Executives from India’s Tata Steel, including chief executive T V Narendran, have flown in for the talks with union leaders in London to discuss plans for the future of the company’s UK operations, which employs about 8,000 people. 

The company is looking to push through a restructuring as it moves to a greener form of steelmaking, which is expected to lead to up to 3,000 redundancies across Britain. The vast majority are expected to come at the Welsh plant, the biggest employer in the region with a workforce of 4,000.

A formal announcement is expected within days of the meeting, according to one source close to the company.

Roy Rickhuss, general secretary of the Community steel union, said he was “braced for bad news” but warned that he was “determined to maintain steelmaking in Port Talbot,” adding: “If Tata is not prepared to listen then we could be heading towards a very significant industrial dispute.”

Last September, the government agreed a £500mn grant with Tata Steel to help it switch to greener forms of steelmaking. This would involve closing Tata’s last two remaining blast furnaces, which are both at Port Talbot, and replacing them with an electric arc furnace, which is less labour-intensive.

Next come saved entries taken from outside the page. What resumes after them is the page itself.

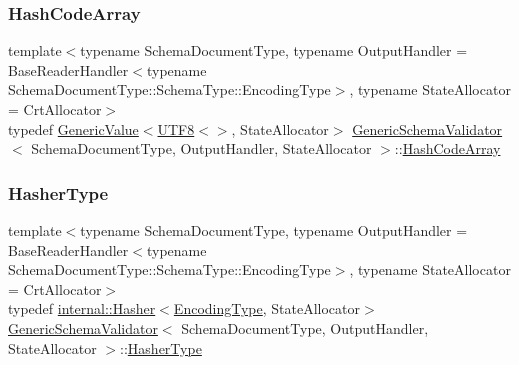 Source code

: \mbox{\label{classGenericSchemaValidator_ae1cb713f267c2df2f8c5d4fbfe427ea4}} 
\subsubsection{\texorpdfstring{Hash\+Code\+Array}{HashCodeArray}}
{\footnotesize\ttfamily template$<$typename Schema\+Document\+Type, typename Output\+Handler = Base\+Reader\+Handler$<$typename Schema\+Document\+Type\+::\+Schema\+Type\+::\+Encoding\+Type$>$, typename State\+Allocator = Crt\+Allocator$>$ \\
typedef \hyperlink{classGenericValue}{Generic\+Value}$<$\hyperlink{structUTF8}{U\+T\+F8}$<$$>$, State\+Allocator$>$ \hyperlink{classGenericSchemaValidator}{Generic\+Schema\+Validator}$<$ Schema\+Document\+Type, Output\+Handler, State\+Allocator $>$\+::\hyperlink{classGenericSchemaValidator_ae1cb713f267c2df2f8c5d4fbfe427ea4}{Hash\+Code\+Array}\hspace{0.3cm}{\ttfamily [private]}}

\mbox{\label{classGenericSchemaValidator_ab7df29495a3ba8f3f5dc828f90a40936}} 
\subsubsection{\texorpdfstring{Hasher\+Type}{HasherType}}
{\footnotesize\ttfamily template$<$typename Schema\+Document\+Type, typename Output\+Handler = Base\+Reader\+Handler$<$typename Schema\+Document\+Type\+::\+Schema\+Type\+::\+Encoding\+Type$>$, typename State\+Allocator = Crt\+Allocator$>$ \\
typedef \hyperlink{classinternal_1_1Hasher}{internal\+::\+Hasher}$<$\hyperlink{classGenericSchemaValidator_acf1c5361bb96da87d23167d8720b1ea5}{Encoding\+Type}, State\+Allocator$>$ \hyperlink{classGenericSchemaValidator}{Generic\+Schema\+Validator}$<$ Schema\+Document\+Type, Output\+Handler, State\+Allocator $>$\+::\hyperlink{classGenericSchemaValidator_ab7df29495a3ba8f3f5dc828f90a40936}{Hasher\+Type}\hspace{0.3cm}{\ttfamily [private]}}

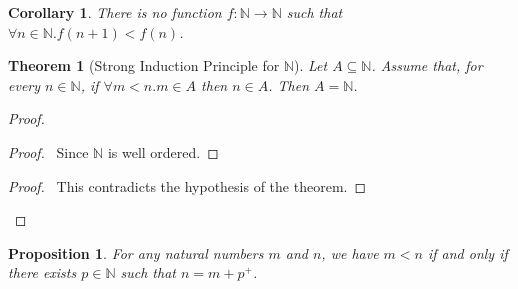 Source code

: \documentclass{book}
\let\qed\relax
\newtheorem{prop}[ax]{Proposition}
\newtheorem{cor}{Corollary}[ax]
\newtheorem{thm}[ax]{Theorem}
\theoremstyle{definition}
\begin{document}
\begin{cor}
There is no function $f : \mathbb{N} \rightarrow \mathbb{N}$ such that $\forall n \in \mathbb{N}. f(n+1) < f(n)$.
\end{cor}

\begin{thm}[Strong Induction Principle for $\mathbb{N}$]
Let $A \subseteq \mathbb{N}$. Assume that, for every $n \in \mathbb{N}$, if $\forall m < n. m \in A$ then $n \in A$. Then $A = \mathbb{N}$.
\end{thm}

\begin{proof}
\pf
{}
\begin{proof}
	\pf\ Since $\mathbb{N}$ is well ordered.
\end{proof}
\qedstep
\begin{proof}
	\pf\ This contradicts the hypothesis of the theorem.
\end{proof}
\qed
\end{proof}

\begin{prop}
For any natural numbers $m$ and $n$, we have $m < n$ if and only if there exists $p \in \mathbb{N}$ such that $n = m + p^+$.
\end{prop}
\end{document}

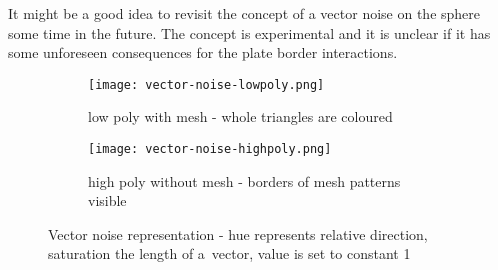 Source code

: It might be a good idea to revisit the concept of a vector noise on the sphere some time in the future. The concept is experimental and it is unclear if it has some unforeseen consequences for the plate border interactions.
\begin{figure}[ht]
\centering
\begin{subfigure}{7cm}
\texttt{[image: vector-noise-lowpoly.png]}
\caption{low poly with mesh - whole triangles are coloured}
\label{fig:vector-noise-lowpoly}
\end{subfigure}
\hspace*{1cm}
\begin{subfigure}{7cm}
\texttt{[image: vector-noise-highpoly.png]}
\caption{high poly without mesh - borders of mesh patterns visible}
\label{fig:vector-noise-highpoly}
\end{subfigure}
\caption{Vector noise representation - hue represents relative direction, saturation the length of a~vector, value is set to constant 1}
\label{fig:vector-noise}
\end{figure}
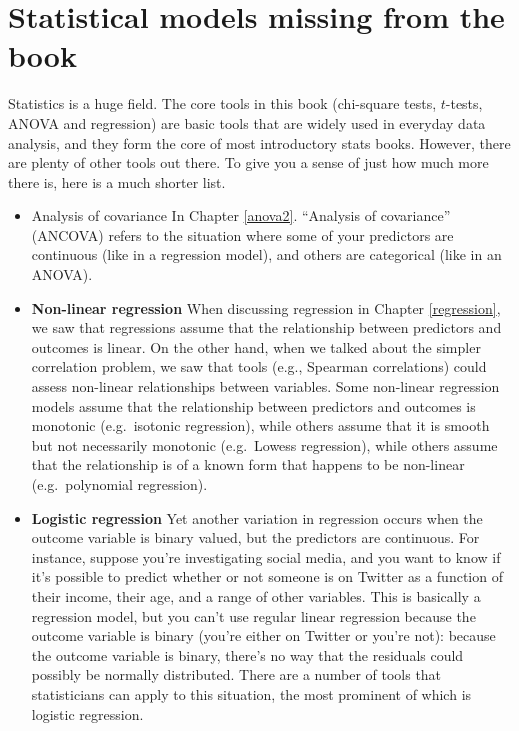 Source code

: \documentclass[
  11pt,
  a4paper,
  twoside,symmetric,openright]{book}
\theoremstyle{break}
\theoremstyle{break}
\begin{document}
\section*{Statistical models missing from the book}\label{statistical-models-missing-from-the-book}

Statistics is a huge field. The core tools in this book (chi-square tests, \(t\)-tests, ANOVA and regression) are basic tools that are widely used in everyday data analysis, and they form the core of most introductory stats books. However, there are plenty of other tools out there. To give you a sense of just how much more there is, here is a much shorter list.

\begin{itemize}
\item
  Analysis of covariance In Chapter \ref{anova2}. ``Analysis of covariance'' (ANCOVA) refers to the situation where some of your predictors are continuous (like in a regression model), and others are categorical (like in an ANOVA).
\item
  \textbf{Non-linear regression} When discussing regression in Chapter \ref{regression}, we saw that regressions assume that the relationship between predictors and outcomes is linear. On the other hand, when we talked about the simpler correlation problem, we saw that tools (e.g., Spearman correlations) could assess non-linear relationships between variables. Some non-linear regression models assume that the relationship between predictors and outcomes is monotonic (e.g.~isotonic regression), while others assume that it is smooth but not necessarily monotonic (e.g.~Lowess regression), while others assume that the relationship is of a known form that happens to be non-linear (e.g.~polynomial regression).
\item
  \textbf{Logistic regression} Yet another variation in regression occurs when the outcome variable is binary valued, but the predictors are continuous. For instance, suppose you're investigating social media, and you want to know if it's possible to predict whether or not someone is on Twitter as a function of their income, their age, and a range of other variables. This is basically a regression model, but you can't use regular linear regression because the outcome variable is binary (you're either on Twitter or you're not): because the outcome variable is binary, there's no way that the residuals could possibly be normally distributed. There are a number of tools that statisticians can apply to this situation, the most prominent of which is logistic regression.

\end{itemize}
\end{document}
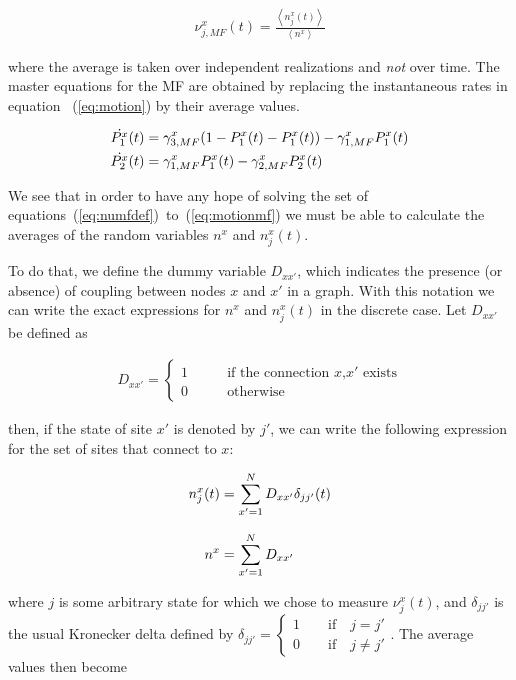 \begin{align}
    \nu^x_{j,MF}(t) = \frac{\left< n^x_j(t) \right>}{\left< n^x \right>}
    \label{eq:numfdef}
\end{align}

\noindent where the average is taken over independent realizations and \textit{not} over time. The master equations for the MF are
obtained by replacing the instantaneous rates in equation~ (\ref{eq:motion}) by their average values.

\begin{align}
    \dot{P_1^x}(t) &= \gamma^x_{3,MF} (1-P_1^x(t)-P_1^x(t)) - \gamma^x_{1,MF} P_1^x(t) \notag \\
    \dot{P_2^x}(t) &= \gamma^x_{1,MF}  P_1^x(t) - \gamma^x_{2,MF} P_2^x(t)
    \label{eq:motionmf}
\end{align}

We see that in order to have any hope of solving the set of equations~(\ref{eq:numfdef})~to~(\ref{eq:motionmf}) we must be able to
calculate the averages of the random variables $n^x$ and $n^x_j(t)$.

To do that, we define the dummy variable $D_{xx'}$, which indicates the presence (or absence) of coupling between nodes $x$ and $x'$ in
a graph. With this notation we can write the exact expressions for $n^x$ and $n^x_j(t)$ in the discrete case. Let $D_{xx'}$ be defined
as

\begin{align}
    D_{xx'} = 
    \begin{cases}
        1 \qquad &\text{if the connection $x$,$x'$ exists}\\
        0 \qquad &\text{otherwise}
    \end{cases}
\end{align}

\noindent then, if the state of site $x'$ is denoted by $j'$, we can write the following expression for the set of sites that connect
to $x$:

\begin{align}
    n^x_j(t) &= \sum\limits_{x'=1}^ND_{xx'}\delta_{jj'}(t) \notag\\[8pt]
    n^x &= \sum\limits_{x'=1}^ND_{xx'}
\end{align}

\noindent where $j$ is some arbitrary state for which we chose to measure $\nu^x_j(t)$, and $\delta_{jj'}$ is the usual Kronecker delta
defined by $\delta_{jj'}=\begin{cases}1 \qquad\text{if}\quad j=j'\\0 \qquad \text{if}\quad j\neq j'\end{cases}$. The average values
then become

The company had been expected to confirm the details of its plans — and the impact on jobs — in November but pulled the announcement at the last minute after a union backlash

Tata has pledged to invest about £750mn as part of the government agreement. The company has previously warned that its UK operations were losing more than £1mn a day.

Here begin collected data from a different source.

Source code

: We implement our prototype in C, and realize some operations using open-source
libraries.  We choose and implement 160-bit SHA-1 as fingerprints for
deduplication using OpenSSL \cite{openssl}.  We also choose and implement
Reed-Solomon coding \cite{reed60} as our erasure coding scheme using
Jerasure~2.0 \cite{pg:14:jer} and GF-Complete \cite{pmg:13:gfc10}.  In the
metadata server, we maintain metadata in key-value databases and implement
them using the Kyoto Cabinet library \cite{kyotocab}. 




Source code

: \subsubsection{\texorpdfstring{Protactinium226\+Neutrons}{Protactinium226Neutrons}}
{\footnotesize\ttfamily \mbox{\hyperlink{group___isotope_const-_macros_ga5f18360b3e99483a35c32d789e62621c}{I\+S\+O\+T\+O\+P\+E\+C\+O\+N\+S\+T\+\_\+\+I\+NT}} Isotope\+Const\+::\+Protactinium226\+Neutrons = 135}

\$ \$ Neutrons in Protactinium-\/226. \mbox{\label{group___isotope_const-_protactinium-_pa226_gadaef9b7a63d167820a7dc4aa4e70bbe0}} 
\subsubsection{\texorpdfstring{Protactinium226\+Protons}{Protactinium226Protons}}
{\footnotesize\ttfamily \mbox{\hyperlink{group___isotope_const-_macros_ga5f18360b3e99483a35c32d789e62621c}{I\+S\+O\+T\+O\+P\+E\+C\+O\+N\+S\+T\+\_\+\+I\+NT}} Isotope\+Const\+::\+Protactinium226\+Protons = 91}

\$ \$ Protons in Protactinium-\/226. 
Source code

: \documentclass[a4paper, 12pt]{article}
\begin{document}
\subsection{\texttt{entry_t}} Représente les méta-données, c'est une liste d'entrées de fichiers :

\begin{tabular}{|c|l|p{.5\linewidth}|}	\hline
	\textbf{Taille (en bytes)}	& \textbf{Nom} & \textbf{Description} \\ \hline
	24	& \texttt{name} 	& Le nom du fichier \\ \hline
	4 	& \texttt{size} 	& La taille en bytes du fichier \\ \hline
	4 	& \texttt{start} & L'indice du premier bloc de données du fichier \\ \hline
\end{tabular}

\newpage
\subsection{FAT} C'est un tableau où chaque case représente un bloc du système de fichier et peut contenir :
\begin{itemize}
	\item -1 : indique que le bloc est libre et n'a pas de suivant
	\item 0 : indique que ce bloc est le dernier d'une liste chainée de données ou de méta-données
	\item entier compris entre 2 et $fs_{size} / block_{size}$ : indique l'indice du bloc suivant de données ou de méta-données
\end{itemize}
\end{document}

Steel unions had put forward an alternative plan which would keep one of the two blast furnaces open for another eight years and reduce the number of job losses to 700.

But MPs and unions expect the company to reject that plan, which would have cost Tata an extra £650mn, according to people familiar with the situation. 

Tata Steel said it was “committed to meaningful information sharing and consultation with our trade union partners about the plan to develop sustainable steelmaking in the UK and to find solutions for concerns they may have”.